IE 11 is not supported. For an optimal experience visit our site on another browser.

McCain tours Iowa with new campaign theme

Senator John McCain’s famous “Straight Talk Express” was gone, replaced by a bus emblazoned with a sign that read “No Surrender.”
/ Source: The New York Times

Senator John McCain’s famous “Straight Talk Express” was gone, replaced by a bus emblazoned with a sign that read “No Surrender.”

Mr. McCain and a group of veterans — including former prisoners of war who were held with him in Vietnam, and newly minted Iraq veterans — piled into the bus and drove across Iowa, stopping in V.F.W. posts and American Legion halls to argue that the current strategy in Iraq is working, and that Democrats and wavering Republicans who want to withdraw the troops now are making a terrible mistake.

“If we leave, there will be chaos and genocide in the region, and we will be back,” Mr. McCain said Wednesday at V.F.W. Post 737 in Council Bluffs, vowing to lead the debate on the Senate floor for keeping the troops in Iraq and warning that Iran would step into the void if the United States pulls out. The veterans in the packed hall, who wore blue “No Surrender” stickers, cheered.

Of course, the phrase “No Surrender,” could be applied to the McCain campaign as well. It was practically written off over the summer when it nearly ran out of money, forcing it to reduce its staff sharply and scale back its operations in all but three states, Iowa, New Hampshire and South Carolina. In a trip here just last month, Mr. McCain was asked by local reporters at nearly every stop of the way if he was dropping out of the race for the Republican presidential nomination.

No one asked if he was dropping out this week. And the McCain campaign, buoyed by good reviews Mr. McCain received last week at a debate in New Hampshire and by the prospect of his taking on a high-profile role in the Senate debate over Iraq, is very much hoping that it is beginning a comeback.

“All we need is a little money, my friends,” Mr. McCain said in a brief conference call with fund-raisers that he made from the bus between stops.

He argued that his good reviews in the debate and the fact that voters were now beginning to tune in to the election had led to “the first significant bump in the polls.”

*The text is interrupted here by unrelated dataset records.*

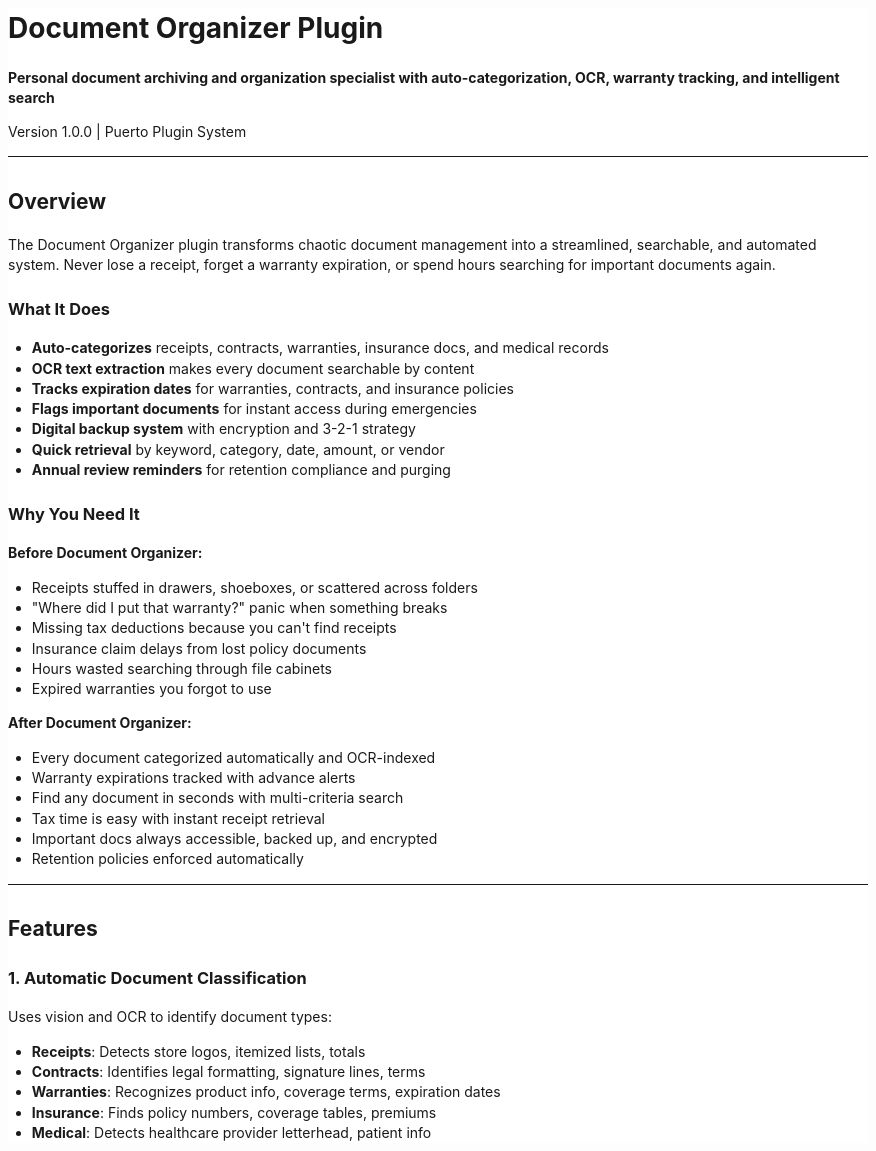 # Document Organizer Plugin

**Personal document archiving and organization specialist with auto-categorization, OCR, warranty tracking, and intelligent search**

Version 1.0.0 | Puerto Plugin System

---

## Overview

The Document Organizer plugin transforms chaotic document management into a streamlined, searchable, and automated system. Never lose a receipt, forget a warranty expiration, or spend hours searching for important documents again.

### What It Does

- **Auto-categorizes** receipts, contracts, warranties, insurance docs, and medical records
- **OCR text extraction** makes every document searchable by content
- **Tracks expiration dates** for warranties, contracts, and insurance policies
- **Flags important documents** for instant access during emergencies
- **Digital backup system** with encryption and 3-2-1 strategy
- **Quick retrieval** by keyword, category, date, amount, or vendor
- **Annual review reminders** for retention compliance and purging

### Why You Need It

**Before Document Organizer:**
- Receipts stuffed in drawers, shoeboxes, or scattered across folders
- "Where did I put that warranty?" panic when something breaks
- Missing tax deductions because you can't find receipts
- Insurance claim delays from lost policy documents
- Hours wasted searching through file cabinets
- Expired warranties you forgot to use

**After Document Organizer:**
- Every document categorized automatically and OCR-indexed
- Warranty expirations tracked with advance alerts
- Find any document in seconds with multi-criteria search
- Tax time is easy with instant receipt retrieval
- Important docs always accessible, backed up, and encrypted
- Retention policies enforced automatically

---

## Features

### 1. Automatic Document Classification

Uses vision and OCR to identify document types:

- **Receipts**: Detects store logos, itemized lists, totals
- **Contracts**: Identifies legal formatting, signature lines, terms
- **Warranties**: Recognizes product info, coverage terms, expiration dates
- **Insurance**: Finds policy numbers, coverage tables, premiums
- **Medical**: Detects healthcare provider letterhead, patient info
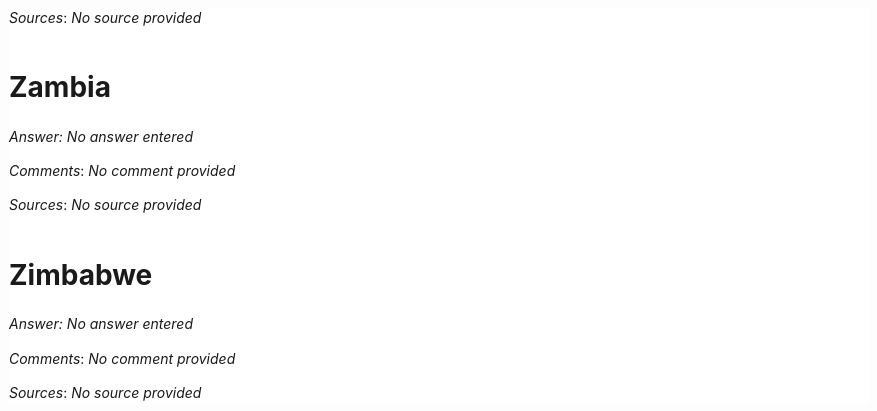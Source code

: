 *Sources*:
*No source provided*



# Zambia 

*Answer:* *No answer entered* 

*Comments*:
*No comment provided* 

*Sources*:
*No source provided*



# Zimbabwe 

*Answer:* *No answer entered* 

*Comments*:
*No comment provided* 

*Sources*:
*No source provided*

But any momentum could drain away in mid-October if the campaign fails to show a robust bank balance when the next fund-raising figures are announced. And so far Mr. McCain has spent much of the month not raising money but discussing Iraq in the Senate and on trips like this one, trips that will continue in New Hampshire and South Carolina.

“The bad news is that all of this is obviously taking away from fund-raising time,” Mr. McCain told the fund-raisers on their call. “We’ve got to show a pretty good quarter.”

On the road, the campaign is drawing enthusiastic crowds. The tour began Tuesday in Sioux City in a hangar at Col. Bud Day Field, where Mr. McCain was introduced by Mr. Day, a Medal of Honor winner who nursed Mr. McCain back to health when they were both held prisoner in North Vietnam.

Mr. McCain remarked on the imposing statue of Mr. Day that stands outside the airport. “I think the statue is kind of, a little bit too flattering,” he told the crowd. “I almost didn’t recognize him.”

In Des Moines, Mr. Day introduced Mr. McCain as “my fellow jailbird from Hanoi.” He also served as a kind of character witness, reminding the crowds that Mr. McCain was offered an early release by the North Vietnamese but refused to go until everyone who had been shot down before him, or was sicker than he, was released.

At each stop, Mr. McCain brought out a mounted copy of a full-page advertisement that, a liberal group, took out this week in The New York Times, which questioned Gen. David H. Petraeus, the commander in Iraq, asking if he was really “General Betray Us.” “It’s disgraceful,” said an angry-sounding Mr. McCain, who called on all the Democratic presidential candidates to denounce the advertisement as well.

And in Des Moines, he took issue with Senator Hillary Rodham Clinton’s remark that General Petraeus’s progress report required “a willing suspension of disbelief.”

“It’s a willing suspension of disbelief that Senator Clinton thinks she knows more than General Petraeus,” Mr. McCain told the crowd, to applause.

After extolling the virtues of running a “lean and mean” underdog’s campaign, Mr. McCain then had some praise for Mrs. Clinton — or at least her campaign.

“I’d love to be in Hillary Clinton’s position,” he said. “She’s conducted a very good campaign, and she’s continued to increase her lead.”

“Although I don’t know if I could take an $850,000 hit,” he added with a laugh, referring to the Clinton campaign’s decision to return $850,000 that was raised by Norman Hsu, a fund-raiser with legal troubles. “We might have to shut the doors.”